Personal information
- Nationality: Japanese
- Born: 19 March 1981 (age 45) Unzen, Japan
- Education: Tokai University Graduate school
- Height: 1.83 m (6 ft 0 in)
- Weight: 81 kg (179 lb)

Sport
- Country: Japan
- Sport: Bobsleigh, Track and field
- Personal best(s): 100 m: 10.28 (1997, 2002) 200 m: 20.53 (2003)

Medal record
Men's track and field
Representing Japan
Asian Games
| Silver medal – second place | 2002 Busan | 4×100 m relay |
World Junior Championships
| Bronze medal – third place | 2000 Santiago | 4×100 m relay |

= Hisashi Miyazaki =

Japanese bobsledder and sprinter (born 1981)

Hisashi Miyazaki (宮崎 久, Miyazaki Hisashi) is a Japanese retired bobsledder and track and field sprinter.

==Track and field career==
He competed internationally for Japan in the 200 metres and 4 × 100 metres relay, winning a relay bronze at the 2000 World Junior Championships in Athletics, taking a 200 m national title at the Japanese Athletics Championships, and was sixth in the relay at the 2003 World Championships in Athletics.

===Personal bests===

| Event | Time (s) | Competition | Venue | Date | Notes |
| 100 m | 10.28 (wind: +1.5 m/s) |  | Kurume, Japan | 29 June 1997 |  |
| 10.28 (wind: +1.9 m/s) | Mito International Meet | Mito, Japan | 6 May 2002 |  |
| 10.19 (wind: +4.5 m/s) | Mito International Meet | Mito, Japan | 6 May 2002 | Wind-assisted |
| 200 m | 20.53 (wind: +0.6 m/s) | National Championships | Yokohama, Japan | 6 June 2003 |  |
| 4 × 100 m relay | 38.57 (relay leg: 1st) | National University Championships | Tokyo, Japan | 29 September 2001 | Former NUR |

===International competition===

| Year | Competition | Venue | Position | Event | Time | Notes |
Representing Japan
| 2000 | World Junior Championships | Santiago, Chile | 3rd | 4×100 m relay | 39.47 (relay leg: 4th) | NJR |
| 2002 | Asian Games | Busan, South Korea | 8th (sf) | 200 m | 21.07 (wind: +0.8 m/s) |  |
| 2nd | 4×100 m relay | 38.90 (relay leg: 1st) |  |
| 2003 | World Championships | Paris, France | 21st (qf) | 200 m | 20.70 (wind: +0.7 m/s) |  |
| 6th | 4×100 m relay | 39.05 (relay leg: 2nd) |  |

===National titles===
- National Championships
  - 200 m: 2002

==Bobsleigh career==
Miyazaki competed at the 2014 Winter Olympics for Japan.

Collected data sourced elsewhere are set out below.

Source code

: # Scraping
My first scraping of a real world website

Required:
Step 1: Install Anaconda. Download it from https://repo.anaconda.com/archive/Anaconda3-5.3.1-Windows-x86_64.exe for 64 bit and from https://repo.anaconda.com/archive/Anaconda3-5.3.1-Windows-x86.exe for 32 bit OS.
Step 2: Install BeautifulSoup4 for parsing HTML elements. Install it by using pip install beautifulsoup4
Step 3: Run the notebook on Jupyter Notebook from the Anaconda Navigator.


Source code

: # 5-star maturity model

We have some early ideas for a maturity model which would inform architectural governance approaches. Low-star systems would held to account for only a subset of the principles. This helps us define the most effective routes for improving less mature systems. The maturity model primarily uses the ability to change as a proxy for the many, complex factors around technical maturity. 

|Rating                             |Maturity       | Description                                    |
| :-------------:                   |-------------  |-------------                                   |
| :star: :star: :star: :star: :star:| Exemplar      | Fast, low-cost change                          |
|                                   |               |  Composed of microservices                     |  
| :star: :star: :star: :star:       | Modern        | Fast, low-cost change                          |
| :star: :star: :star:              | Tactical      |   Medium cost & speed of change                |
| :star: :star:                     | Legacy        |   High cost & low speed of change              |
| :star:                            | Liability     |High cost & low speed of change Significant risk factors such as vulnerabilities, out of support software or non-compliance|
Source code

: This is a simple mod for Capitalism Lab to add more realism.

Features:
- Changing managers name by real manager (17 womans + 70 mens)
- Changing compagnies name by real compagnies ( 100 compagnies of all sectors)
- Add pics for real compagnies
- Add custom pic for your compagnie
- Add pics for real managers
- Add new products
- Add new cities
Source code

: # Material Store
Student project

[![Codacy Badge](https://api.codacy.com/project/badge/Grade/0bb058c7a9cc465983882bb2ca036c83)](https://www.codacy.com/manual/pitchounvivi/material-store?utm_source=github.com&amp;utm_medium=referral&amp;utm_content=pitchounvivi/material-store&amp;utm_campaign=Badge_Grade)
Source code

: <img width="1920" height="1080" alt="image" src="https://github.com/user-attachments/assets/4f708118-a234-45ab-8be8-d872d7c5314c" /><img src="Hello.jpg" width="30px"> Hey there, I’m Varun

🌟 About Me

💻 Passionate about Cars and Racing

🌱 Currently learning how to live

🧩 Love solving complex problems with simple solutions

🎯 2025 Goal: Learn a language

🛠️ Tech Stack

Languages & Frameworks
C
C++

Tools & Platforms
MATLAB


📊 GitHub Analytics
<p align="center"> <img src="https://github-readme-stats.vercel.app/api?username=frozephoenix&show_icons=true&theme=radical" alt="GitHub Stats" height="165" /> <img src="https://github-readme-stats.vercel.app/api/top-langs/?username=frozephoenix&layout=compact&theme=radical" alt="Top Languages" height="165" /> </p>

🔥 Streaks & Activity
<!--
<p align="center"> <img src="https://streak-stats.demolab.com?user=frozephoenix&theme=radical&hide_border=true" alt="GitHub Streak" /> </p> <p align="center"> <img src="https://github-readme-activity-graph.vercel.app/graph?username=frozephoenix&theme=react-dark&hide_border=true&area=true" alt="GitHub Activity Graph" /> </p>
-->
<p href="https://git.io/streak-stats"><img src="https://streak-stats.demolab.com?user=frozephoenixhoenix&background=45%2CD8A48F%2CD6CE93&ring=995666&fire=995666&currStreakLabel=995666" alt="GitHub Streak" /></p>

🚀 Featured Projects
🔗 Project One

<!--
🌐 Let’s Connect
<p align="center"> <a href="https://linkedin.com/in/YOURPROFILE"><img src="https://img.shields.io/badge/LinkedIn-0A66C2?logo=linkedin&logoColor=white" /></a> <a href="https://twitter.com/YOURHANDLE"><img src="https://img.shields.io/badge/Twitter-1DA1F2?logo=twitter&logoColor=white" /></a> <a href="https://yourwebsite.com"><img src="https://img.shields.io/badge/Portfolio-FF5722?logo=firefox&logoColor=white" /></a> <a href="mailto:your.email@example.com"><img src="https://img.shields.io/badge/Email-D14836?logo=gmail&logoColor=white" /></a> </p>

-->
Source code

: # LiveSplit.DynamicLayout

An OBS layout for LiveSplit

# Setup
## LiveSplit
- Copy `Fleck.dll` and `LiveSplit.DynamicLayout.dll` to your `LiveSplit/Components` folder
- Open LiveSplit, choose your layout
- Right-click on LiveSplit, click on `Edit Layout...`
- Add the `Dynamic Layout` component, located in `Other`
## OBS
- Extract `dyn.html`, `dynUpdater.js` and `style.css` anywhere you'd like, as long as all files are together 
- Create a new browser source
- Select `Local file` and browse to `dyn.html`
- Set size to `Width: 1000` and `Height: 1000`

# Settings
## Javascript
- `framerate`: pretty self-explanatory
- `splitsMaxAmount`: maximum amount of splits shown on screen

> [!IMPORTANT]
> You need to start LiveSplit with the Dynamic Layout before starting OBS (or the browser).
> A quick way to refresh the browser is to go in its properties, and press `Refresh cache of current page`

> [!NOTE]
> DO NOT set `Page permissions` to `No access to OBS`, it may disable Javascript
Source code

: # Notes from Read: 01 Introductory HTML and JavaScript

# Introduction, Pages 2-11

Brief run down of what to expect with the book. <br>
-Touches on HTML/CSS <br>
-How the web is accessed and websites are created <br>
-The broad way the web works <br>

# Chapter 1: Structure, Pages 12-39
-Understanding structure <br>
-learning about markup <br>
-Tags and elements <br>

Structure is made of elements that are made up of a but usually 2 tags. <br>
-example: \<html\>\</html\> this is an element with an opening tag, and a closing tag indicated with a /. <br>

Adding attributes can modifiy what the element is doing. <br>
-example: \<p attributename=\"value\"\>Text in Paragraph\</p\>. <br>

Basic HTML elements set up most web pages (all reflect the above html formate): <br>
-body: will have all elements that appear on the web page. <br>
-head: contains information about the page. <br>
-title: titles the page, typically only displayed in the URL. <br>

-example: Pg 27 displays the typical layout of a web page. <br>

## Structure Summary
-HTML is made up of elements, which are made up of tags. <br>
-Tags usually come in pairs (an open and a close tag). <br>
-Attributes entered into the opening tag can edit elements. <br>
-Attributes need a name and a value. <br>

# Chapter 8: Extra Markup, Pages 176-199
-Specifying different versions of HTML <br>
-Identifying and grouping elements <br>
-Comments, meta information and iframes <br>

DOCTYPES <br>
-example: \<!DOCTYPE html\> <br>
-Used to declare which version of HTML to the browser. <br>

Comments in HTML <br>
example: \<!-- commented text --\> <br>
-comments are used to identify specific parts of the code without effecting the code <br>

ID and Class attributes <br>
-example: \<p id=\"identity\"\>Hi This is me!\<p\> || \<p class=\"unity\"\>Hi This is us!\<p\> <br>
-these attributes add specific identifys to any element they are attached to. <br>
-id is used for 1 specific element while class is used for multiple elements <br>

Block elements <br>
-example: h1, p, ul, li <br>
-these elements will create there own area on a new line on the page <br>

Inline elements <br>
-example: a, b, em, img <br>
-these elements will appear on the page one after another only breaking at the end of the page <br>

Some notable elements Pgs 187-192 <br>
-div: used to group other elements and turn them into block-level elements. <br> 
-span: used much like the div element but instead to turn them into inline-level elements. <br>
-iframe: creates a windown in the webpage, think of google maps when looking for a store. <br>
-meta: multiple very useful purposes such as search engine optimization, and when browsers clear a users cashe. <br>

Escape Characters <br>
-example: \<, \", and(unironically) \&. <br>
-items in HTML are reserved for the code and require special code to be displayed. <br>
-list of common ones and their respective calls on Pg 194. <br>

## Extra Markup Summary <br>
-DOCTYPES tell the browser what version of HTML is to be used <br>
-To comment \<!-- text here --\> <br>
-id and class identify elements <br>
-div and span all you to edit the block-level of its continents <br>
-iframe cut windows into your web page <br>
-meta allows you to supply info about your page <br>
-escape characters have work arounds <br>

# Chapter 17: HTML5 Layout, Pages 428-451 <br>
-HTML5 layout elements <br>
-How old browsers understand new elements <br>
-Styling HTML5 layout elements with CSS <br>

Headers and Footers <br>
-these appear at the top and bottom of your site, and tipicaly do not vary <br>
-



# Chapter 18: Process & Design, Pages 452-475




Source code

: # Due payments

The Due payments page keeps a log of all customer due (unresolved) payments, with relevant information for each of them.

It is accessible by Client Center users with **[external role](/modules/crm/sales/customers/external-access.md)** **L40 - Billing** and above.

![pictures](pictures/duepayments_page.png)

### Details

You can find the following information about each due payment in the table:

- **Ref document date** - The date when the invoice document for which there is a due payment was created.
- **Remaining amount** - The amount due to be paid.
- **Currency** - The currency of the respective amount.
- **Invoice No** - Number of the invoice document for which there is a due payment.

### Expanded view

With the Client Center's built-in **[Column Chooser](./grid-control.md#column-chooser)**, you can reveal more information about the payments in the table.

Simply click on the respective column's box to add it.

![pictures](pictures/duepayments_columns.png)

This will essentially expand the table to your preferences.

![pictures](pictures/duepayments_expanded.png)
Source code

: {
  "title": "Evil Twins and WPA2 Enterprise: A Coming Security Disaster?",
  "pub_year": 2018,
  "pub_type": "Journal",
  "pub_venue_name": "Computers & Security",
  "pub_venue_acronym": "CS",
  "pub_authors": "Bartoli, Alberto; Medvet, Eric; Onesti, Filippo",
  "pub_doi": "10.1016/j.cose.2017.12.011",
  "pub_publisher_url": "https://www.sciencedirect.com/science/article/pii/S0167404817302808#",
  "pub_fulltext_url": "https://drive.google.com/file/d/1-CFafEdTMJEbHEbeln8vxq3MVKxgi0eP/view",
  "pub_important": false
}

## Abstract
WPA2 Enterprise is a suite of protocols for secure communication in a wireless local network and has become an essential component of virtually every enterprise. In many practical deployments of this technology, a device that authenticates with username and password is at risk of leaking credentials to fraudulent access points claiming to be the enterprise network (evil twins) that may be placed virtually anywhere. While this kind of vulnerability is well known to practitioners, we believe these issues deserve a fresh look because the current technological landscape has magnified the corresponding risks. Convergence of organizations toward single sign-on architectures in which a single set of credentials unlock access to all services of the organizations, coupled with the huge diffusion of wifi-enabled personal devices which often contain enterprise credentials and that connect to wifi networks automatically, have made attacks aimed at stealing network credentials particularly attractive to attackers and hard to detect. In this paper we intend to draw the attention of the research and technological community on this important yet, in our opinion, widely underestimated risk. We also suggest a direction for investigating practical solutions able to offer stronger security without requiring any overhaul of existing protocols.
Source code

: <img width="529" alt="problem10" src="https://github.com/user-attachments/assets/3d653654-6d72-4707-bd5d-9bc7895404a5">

He teamed with driver Hiroshi Suzuki in the two-man event, finishing 28th, and with Suzuki, Shintaro Sato and Toshiki Kuroiwa in the four-man event, finishing 26th.

Miyazaki made his World Cup debut in December 2013. As of April 2014, his best finish is 19th, in a four-man event in 2013-14 at Lake Placid.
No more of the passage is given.